The Accurate Timing example that is, this post might be about is trying to bring this concept into other languages where you can access the dsp cycle easily. With OpenFrameworks it is easy to call functions within this cycle. In fact, anything you put in ofSoundStream’s audioOut() function, will be called as frequently as your selected audio sampling rate. Usually this is 44.1 kHz, which means you can call your function 44100 times per second which might be way more sophisticated than making the call in an update() or draw() function. The audio thread is keeping time, even if your application’s frame rate is jumping around or dancing like a higgs. It might be useful to keep time based events in a separate, trustable thread, and the audio thread is just perfect for this occasion.
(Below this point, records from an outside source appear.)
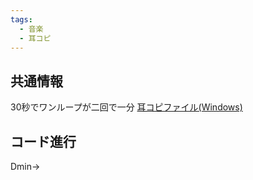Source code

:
 ```yaml
---
tags:
  - 音楽
  - 耳コピ
---
```

## 共通情報
30秒でワンループが二回で一分
[耳コピファイル(Windows)](C:\Users\teinshiiin\Documents\domino\耳コピ)
## コード進行

Dmin→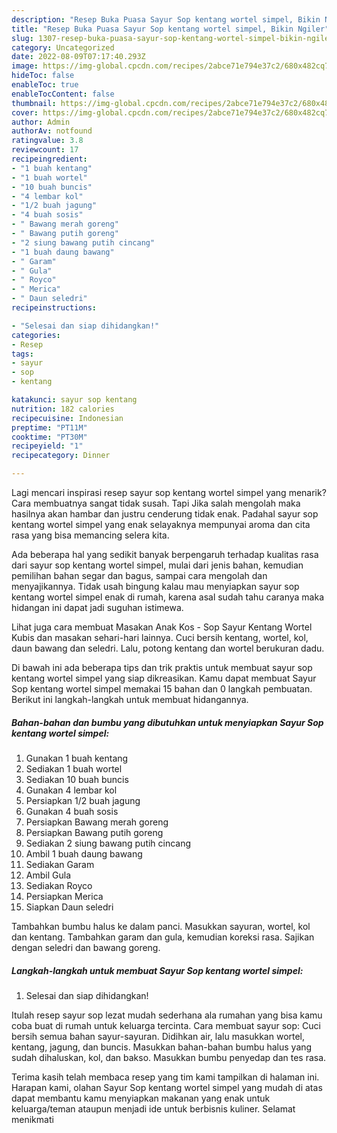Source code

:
 ```yaml
---
description: "Resep Buka Puasa Sayur Sop kentang wortel simpel, Bikin Ngiler"
title: "Resep Buka Puasa Sayur Sop kentang wortel simpel, Bikin Ngiler"
slug: 1307-resep-buka-puasa-sayur-sop-kentang-wortel-simpel-bikin-ngiler
category: Uncategorized
date: 2022-08-09T07:17:40.293Z
image: https://img-global.cpcdn.com/recipes/2abce71e794e37c2/680x482cq70/sayur-sop-kentang-wortel-simpel-foto-resep-utama.jpg
hideToc: false
enableToc: true
enableTocContent: false
thumbnail: https://img-global.cpcdn.com/recipes/2abce71e794e37c2/680x482cq70/sayur-sop-kentang-wortel-simpel-foto-resep-utama.jpg
cover: https://img-global.cpcdn.com/recipes/2abce71e794e37c2/680x482cq70/sayur-sop-kentang-wortel-simpel-foto-resep-utama.jpg
author: Admin
authorAv: notfound
ratingvalue: 3.8
reviewcount: 17
recipeingredient:
- "1 buah kentang"
- "1 buah wortel"
- "10 buah buncis"
- "4 lembar kol"
- "1/2 buah jagung"
- "4 buah sosis"
- " Bawang merah goreng"
- " Bawang putih goreng"
- "2 siung bawang putih cincang"
- "1 buah daung bawang"
- " Garam"
- " Gula"
- " Royco"
- " Merica"
- " Daun seledri"
recipeinstructions:

- "Selesai dan siap dihidangkan!"
categories:
- Resep
tags:
- sayur
- sop
- kentang

katakunci: sayur sop kentang 
nutrition: 182 calories
recipecuisine: Indonesian
preptime: "PT11M"
cooktime: "PT30M"
recipeyield: "1"
recipecategory: Dinner

---
```



Lagi mencari inspirasi resep sayur sop kentang wortel simpel yang menarik? Cara membuatnya sangat tidak susah. Tapi Jika salah mengolah maka hasilnya akan hambar dan justru cenderung tidak enak. Padahal sayur sop kentang wortel simpel yang enak selayaknya mempunyai aroma dan cita rasa yang bisa memancing selera kita.


Ada beberapa hal yang sedikit banyak berpengaruh terhadap kualitas rasa dari sayur sop kentang wortel simpel, mulai dari jenis bahan, kemudian pemilihan bahan segar dan bagus, sampai cara mengolah dan menyajikannya. Tidak usah bingung kalau mau menyiapkan sayur sop kentang wortel simpel enak di rumah, karena asal sudah tahu caranya maka hidangan ini dapat jadi suguhan istimewa.

Lihat juga cara membuat Masakan Anak Kos - Sop Sayur Kentang Wortel Kubis dan masakan sehari-hari lainnya. Cuci bersih kentang, wortel, kol, daun bawang dan seledri. Lalu, potong kentang dan wortel berukuran dadu.


Di bawah ini ada beberapa tips dan trik praktis untuk membuat sayur sop kentang wortel simpel yang siap dikreasikan. Kamu dapat membuat Sayur Sop kentang wortel simpel memakai 15 bahan dan 0 langkah pembuatan. Berikut ini langkah-langkah untuk membuat hidangannya.

<!--inarticleads1-->

##### Bahan-bahan dan bumbu yang dibutuhkan untuk menyiapkan Sayur Sop kentang wortel simpel:

1. Gunakan 1 buah kentang
1. Sediakan 1 buah wortel
1. Sediakan 10 buah buncis
1. Gunakan 4 lembar kol
1. Persiapkan 1/2 buah jagung
1. Gunakan 4 buah sosis
1. Persiapkan  Bawang merah goreng
1. Persiapkan  Bawang putih goreng
1. Sediakan 2 siung bawang putih cincang
1. Ambil 1 buah daung bawang
1. Sediakan  Garam
1. Ambil  Gula
1. Sediakan  Royco
1. Persiapkan  Merica
1. Siapkan  Daun seledri


Tambahkan bumbu halus ke dalam panci. Masukkan sayuran, wortel, kol dan kentang. Tambahkan garam dan gula, kemudian koreksi rasa. Sajikan dengan seledri dan bawang goreng. 

<!--inarticleads2-->

##### Langkah-langkah untuk membuat Sayur Sop kentang wortel simpel:


1. Selesai dan siap dihidangkan!

Itulah resep sayur sop lezat mudah sederhana ala rumahan yang bisa kamu coba buat di rumah untuk keluarga tercinta. Cara membuat sayur sop: Cuci bersih semua bahan sayur-sayuran. Didihkan air, lalu masukkan wortel, kentang, jagung, dan buncis. Masukkan bahan-bahan bumbu halus yang sudah dihaluskan, kol, dan bakso. Masukkan bumbu penyedap dan tes rasa. 

Terima kasih telah membaca resep yang tim kami tampilkan di halaman ini. Harapan kami, olahan Sayur Sop kentang wortel simpel yang mudah di atas dapat membantu kamu menyiapkan makanan yang enak untuk keluarga/teman ataupun menjadi ide untuk berbisnis kuliner. Selamat menikmati
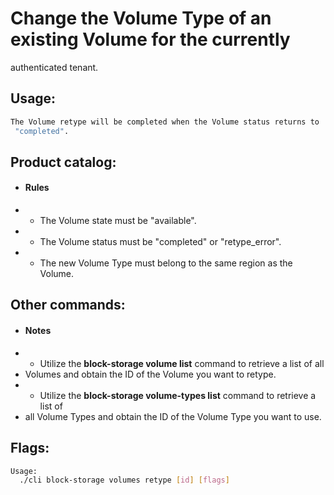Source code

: # Change the Volume Type of an existing Volume for the currently
 authenticated tenant.

## Usage:
```bash
The Volume retype will be completed when the Volume status returns to
 "completed".
```

## Product catalog:
- #### Rules
- - The Volume state must be "available".
- - The Volume status must be "completed" or "retype_error".
- - The new Volume Type must belong to the same region as the Volume.

## Other commands:
- #### Notes
- - Utilize the **block-storage volume list** command to retrieve a list of all
- Volumes and obtain the ID of the Volume you want to retype.
- - Utilize the **block-storage volume-types list** command to retrieve a list of
- all Volume Types and obtain the ID of the Volume Type you want to use.

## Flags:
```bash
Usage:
  ./cli block-storage volumes retype [id] [flags]
```

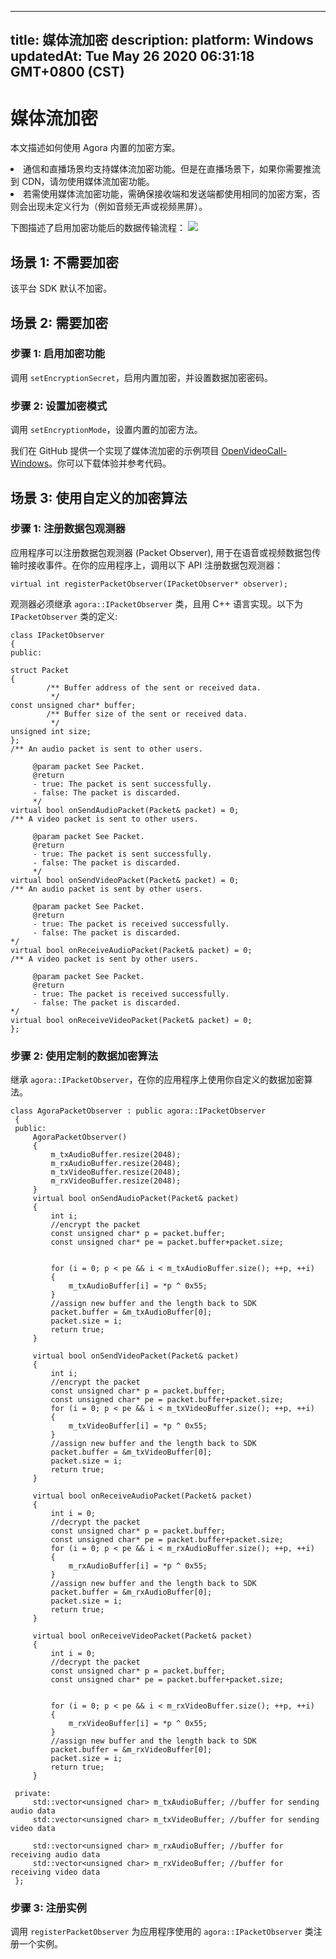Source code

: 
---
title: 媒体流加密
description: 
platform: Windows
updatedAt: Tue May 26 2020 06:31:18 GMT+0800 (CST)
---
# 媒体流加密
本文描述如何使用 Agora 内置的加密方案。

<div class="alert note"><li>通信和直播场景均支持媒体流加密功能。但是在直播场景下，如果你需要推流到 CDN，请勿使用媒体流加密功能。<br><li>若需使用媒体流加密功能，需确保接收端和发送端都使用相同的加密方案，否则会出现未定义行为（例如音频无声或视频黑屏）。</br></div>

下图描述了启用加密功能后的数据传输流程：
![](https://web-cdn.agora.io/docs-files/1590474415737)

## 场景 1: 不需要加密

该平台 SDK 默认不加密。

## 场景 2: 需要加密

### 步骤 1: 启用加密功能

调用 `setEncryptionSecret`，启用内置加密，并设置数据加密密码。

### 步骤 2: 设置加密模式

调用 `setEncryptionMode`，设置内置的加密方法。

我们在 GitHub 提供一个实现了媒体流加密的示例项目 [OpenVideoCall-Windows](https://github.com/AgoraIO/Basic-Video-Call/tree/master/Group-Video/OpenVideoCall-Windows)。你可以下载体验并参考代码。

## 场景 3: 使用自定义的加密算法

### 步骤 1: 注册数据包观测器

应用程序可以注册数据包观测器 (Packet Observer), 用于在语音或视频数据包传输时接收事件。在你的应用程序上，调用以下 API 注册数据包观测器：

```
virtual int registerPacketObserver(IPacketObserver* observer);
```

观测器必须继承 <code>agora::IPacketObserver</code> 类，且用 C++ 语言实现。以下为 <code>IPacketObserver</code> 类的定义:

```
class IPacketObserver
{
public:

struct Packet
{
        /** Buffer address of the sent or received data.
         */
const unsigned char* buffer;
        /** Buffer size of the sent or received data.
         */
unsigned int size;
};
/** An audio packet is sent to other users.

     @param packet See Packet.
     @return
     - true: The packet is sent successfully.
     - false: The packet is discarded.
     */
virtual bool onSendAudioPacket(Packet& packet) = 0;
/** A video packet is sent to other users.

     @param packet See Packet.
     @return
     - true: The packet is sent successfully.
     - false: The packet is discarded.
     */
virtual bool onSendVideoPacket(Packet& packet) = 0;
/** An audio packet is sent by other users.

     @param packet See Packet.
     @return
     - true: The packet is received successfully.
     - false: The packet is discarded.
*/
virtual bool onReceiveAudioPacket(Packet& packet) = 0;
/** A video packet is sent by other users.

     @param packet See Packet.
     @return
     - true: The packet is received successfully.
     - false: The packet is discarded.
*/
virtual bool onReceiveVideoPacket(Packet& packet) = 0;
};
```

### 步骤 2: 使用定制的数据加密算法

继承 <code>agora::IPacketObserver</code>，在你的应用程序上使用你自定义的数据加密算法。

```
class AgoraPacketObserver : public agora::IPacketObserver
 {
 public:
     AgoraPacketObserver()
     {
         m_txAudioBuffer.resize(2048);
         m_rxAudioBuffer.resize(2048);
         m_txVideoBuffer.resize(2048);
         m_rxVideoBuffer.resize(2048);
     }
     virtual bool onSendAudioPacket(Packet& packet)
     {
         int i;
         //encrypt the packet
         const unsigned char* p = packet.buffer;
         const unsigned char* pe = packet.buffer+packet.size;


         for (i = 0; p < pe && i < m_txAudioBuffer.size(); ++p, ++i)
         {
             m_txAudioBuffer[i] = *p ^ 0x55;
         }
         //assign new buffer and the length back to SDK
         packet.buffer = &m_txAudioBuffer[0];
         packet.size = i;
         return true;
     }

     virtual bool onSendVideoPacket(Packet& packet)
     {
         int i;
         //encrypt the packet
         const unsigned char* p = packet.buffer;
         const unsigned char* pe = packet.buffer+packet.size;
         for (i = 0; p < pe && i < m_txVideoBuffer.size(); ++p, ++i)
         {
             m_txVideoBuffer[i] = *p ^ 0x55;
         }
         //assign new buffer and the length back to SDK
         packet.buffer = &m_txVideoBuffer[0];
         packet.size = i;
         return true;
     }

     virtual bool onReceiveAudioPacket(Packet& packet)
     {
         int i = 0;
         //decrypt the packet
         const unsigned char* p = packet.buffer;
         const unsigned char* pe = packet.buffer+packet.size;
         for (i = 0; p < pe && i < m_rxAudioBuffer.size(); ++p, ++i)
         {
             m_rxAudioBuffer[i] = *p ^ 0x55;
         }
         //assign new buffer and the length back to SDK
         packet.buffer = &m_rxAudioBuffer[0];
         packet.size = i;
         return true;
     }

     virtual bool onReceiveVideoPacket(Packet& packet)
     {
         int i = 0;
         //decrypt the packet
         const unsigned char* p = packet.buffer;
         const unsigned char* pe = packet.buffer+packet.size;


         for (i = 0; p < pe && i < m_rxVideoBuffer.size(); ++p, ++i)
         {
             m_rxVideoBuffer[i] = *p ^ 0x55;
         }
         //assign new buffer and the length back to SDK
         packet.buffer = &m_rxVideoBuffer[0];
         packet.size = i;
         return true;
     }

 private:
     std::vector<unsigned char> m_txAudioBuffer; //buffer for sending audio data
     std::vector<unsigned char> m_txVideoBuffer; //buffer for sending video data

     std::vector<unsigned char> m_rxAudioBuffer; //buffer for receiving audio data
     std::vector<unsigned char> m_rxVideoBuffer; //buffer for receiving video data
 };
```

### 步骤 3: 注册实例

调用 `registerPacketObserver` 为应用程序使用的 `agora::IPacketObserver` 类注册一个实例。
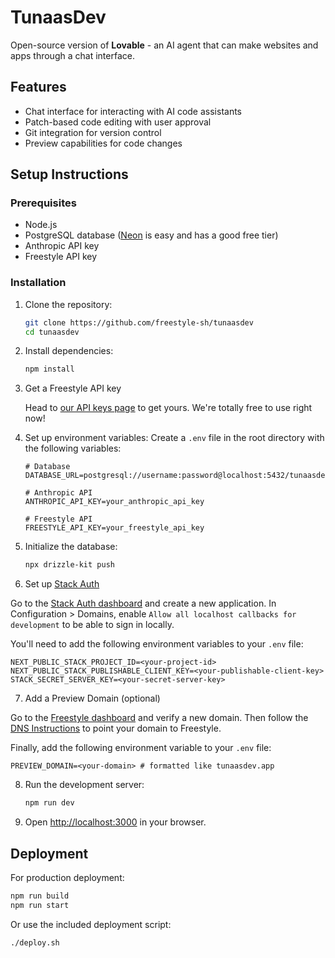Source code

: # TunaasDev

Open-source version of **Lovable** - an AI agent that can make websites and apps through a chat interface.

## Features

- Chat interface for interacting with AI code assistants
- Patch-based code editing with user approval
- Git integration for version control
- Preview capabilities for code changes

## Setup Instructions

### Prerequisites

- Node.js
- PostgreSQL database ([Neon](https://neon.tech) is easy and has a good free tier)
- Anthropic API key
- Freestyle API key

### Installation

1. Clone the repository:

   ```bash
   git clone https://github.com/freestyle-sh/tunaasdev
   cd tunaasdev
   ```

2. Install dependencies:

   ```bash
   npm install
   ```

3. Get a Freestyle API key

   Head to [our API keys page](https://admin.freestyle.sh/dashboard/api-tokens) to get yours. We're totally free to use right now!

4. Set up environment variables:
   Create a `.env` file in the root directory with the following variables:

   ```
   # Database
   DATABASE_URL=postgresql://username:password@localhost:5432/tunaasdev

   # Anthropic API
   ANTHROPIC_API_KEY=your_anthropic_api_key

   # Freestyle API
   FREESTYLE_API_KEY=your_freestyle_api_key
   ```

5. Initialize the database:

   ```bash
   npx drizzle-kit push
   ```

6. Set up [Stack Auth](https://stack-auth.com)

Go to the [Stack Auth dashboard](https://app.stack-auth.com) and create a new application. In Configuration > Domains, enable `Allow all localhost callbacks for development` to be able to sign in locally.

You'll need to add the following environment variables to your `.env` file:

```env
NEXT_PUBLIC_STACK_PROJECT_ID=<your-project-id>
NEXT_PUBLIC_STACK_PUBLISHABLE_CLIENT_KEY=<your-publishable-client-key>
STACK_SECRET_SERVER_KEY=<your-secret-server-key>
```

7. Add a Preview Domain (optional)

Go to the [Freestyle dashboard](https://admin.freestyle.sh/dashboard/domains) and verify a new domain. Then follow the [DNS Instructions](https://docs.freestyle.sh/Getting-Started/deploy-to-custom-domain#all-subdomains-of-a-domain) to point your domain to Freestyle.

Finally, add the following environment variable to your `.env` file:

```env
PREVIEW_DOMAIN=<your-domain> # formatted like tunaasdev.app
```

8. Run the development server:

   ```bash
   npm run dev
   ```

9. Open [http://localhost:3000](http://localhost:3000) in your browser.

## Deployment

For production deployment:

```bash
npm run build
npm run start
```

Or use the included deployment script:

```bash
./deploy.sh
```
This example is using a modified version of an oscillator class that is available at the AVSys Audio-Visual Workshop Github repository , which is used to control the events that are visible on the screen.

When building things where time really matters (such as sequencers, automated animations or other, digital choreography), a flexible, accurate “playback machine” can become really handy. The concept in this example is just a simple way of mapping one domain to another: the phase of a wave can be applied to a relative position of the actual animated value, while the amplitude of this wave represents the boundaries of the changing value. Finally, the frequency is representing the speed. Even though, there might be other really interesting ways of animating time sensitive artefacts, the one that is using the concept and attributes of sound (and physical waves) can be truly inspiring to develop similar ideas and connecting concepts between previously isolated domains.

The source for this post is available at: Audio Rate Animations on Github

Workshops 2013/14 winter [Interaction, Process, Design]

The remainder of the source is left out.